◆ **Work to complete**:
Below are some records; reproduce them exactly.

[Data records]

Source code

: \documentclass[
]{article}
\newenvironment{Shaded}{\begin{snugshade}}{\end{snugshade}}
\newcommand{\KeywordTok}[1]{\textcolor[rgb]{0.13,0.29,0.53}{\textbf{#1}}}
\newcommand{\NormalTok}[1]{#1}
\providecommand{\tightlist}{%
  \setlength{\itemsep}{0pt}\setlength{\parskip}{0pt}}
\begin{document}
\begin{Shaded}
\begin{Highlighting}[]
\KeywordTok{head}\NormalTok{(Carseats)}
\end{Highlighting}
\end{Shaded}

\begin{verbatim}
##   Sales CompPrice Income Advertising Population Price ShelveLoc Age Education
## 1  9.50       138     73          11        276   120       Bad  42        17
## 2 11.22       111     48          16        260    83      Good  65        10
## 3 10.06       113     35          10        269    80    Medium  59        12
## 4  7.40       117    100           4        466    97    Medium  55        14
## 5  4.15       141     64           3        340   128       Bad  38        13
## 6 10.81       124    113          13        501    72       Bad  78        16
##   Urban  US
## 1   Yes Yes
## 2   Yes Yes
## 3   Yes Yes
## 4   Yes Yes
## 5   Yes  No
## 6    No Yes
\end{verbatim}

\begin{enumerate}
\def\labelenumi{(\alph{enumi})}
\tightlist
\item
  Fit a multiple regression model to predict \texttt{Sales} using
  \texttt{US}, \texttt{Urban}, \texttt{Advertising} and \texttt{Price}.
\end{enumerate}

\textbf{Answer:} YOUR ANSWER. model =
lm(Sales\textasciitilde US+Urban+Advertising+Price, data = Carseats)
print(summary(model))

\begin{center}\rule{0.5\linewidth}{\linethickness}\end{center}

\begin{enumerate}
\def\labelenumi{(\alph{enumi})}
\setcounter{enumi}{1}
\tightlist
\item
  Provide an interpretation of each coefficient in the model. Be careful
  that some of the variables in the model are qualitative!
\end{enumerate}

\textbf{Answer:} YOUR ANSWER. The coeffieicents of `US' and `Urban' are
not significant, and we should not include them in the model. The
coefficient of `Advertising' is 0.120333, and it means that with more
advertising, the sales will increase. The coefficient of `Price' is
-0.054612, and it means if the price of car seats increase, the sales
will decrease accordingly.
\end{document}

◆ **Response box**:
Source code

: \documentclass[
]{article}
\newenvironment{Shaded}{\begin{snugshade}}{\end{snugshade}}
\newcommand{\KeywordTok}[1]{\textcolor[rgb]{0.13,0.29,0.53}{\textbf{#1}}}
\newcommand{\NormalTok}[1]{#1}
\providecommand{\tightlist}{%
  \setlength{\itemsep}{0pt}\setlength{\parskip}{0pt}}
\begin{document}
\begin{Shaded}
\begin{Highlighting}[]
\KeywordTok{head}\NormalTok{(Carseats)}
\end{Highlighting}
\end{Shaded}

\begin{verbatim}
##   Sales CompPrice Income Advertising Population Price ShelveLoc Age Education
## 1  9.50       138     73          11        276   120       Bad  42        17
## 2 11.22       111     48          16        260    83      Good  65        10
## 3 10.06       113     35          10        269    80    Medium  59        12
## 4  7.40       117    100           4        466    97    Medium  55        14
## 5  4.15       141     64           3        340   128       Bad  38        13
## 6 10.81       124    113          13        501    72       Bad  78        16
##   Urban  US
## 1   Yes Yes
## 2   Yes Yes
## 3   Yes Yes
## 4   Yes Yes
## 5   Yes  No
## 6    No Yes
\end{verbatim}

\begin{enumerate}
\def\labelenumi{(\alph{enumi})}
\tightlist
\item
  Fit a multiple regression model to predict \texttt{Sales} using
  \texttt{US}, \texttt{Urban}, \texttt{Advertising} and \texttt{Price}.
\end{enumerate}

\textbf{Answer:} YOUR ANSWER. model =
lm(Sales\textasciitilde US+Urban+Advertising+Price, data = Carseats)
print(summary(model))

\begin{center}\rule{0.5\linewidth}{\linethickness}\end{center}

\begin{enumerate}
\def\labelenumi{(\alph{enumi})}
\setcounter{enumi}{1}
\tightlist
\item
  Provide an interpretation of each coefficient in the model. Be careful
  that some of the variables in the model are qualitative!
\end{enumerate}

\textbf{Answer:} YOUR ANSWER. The coeffieicents of `US' and `Urban' are
not significant, and we should not include them in the model. The
coefficient of `Advertising' is 0.120333, and it means that with more
advertising, the sales will increase. The coefficient of `Price' is
-0.054612, and it means if the price of car seats increase, the sales
will decrease accordingly.
\end{document}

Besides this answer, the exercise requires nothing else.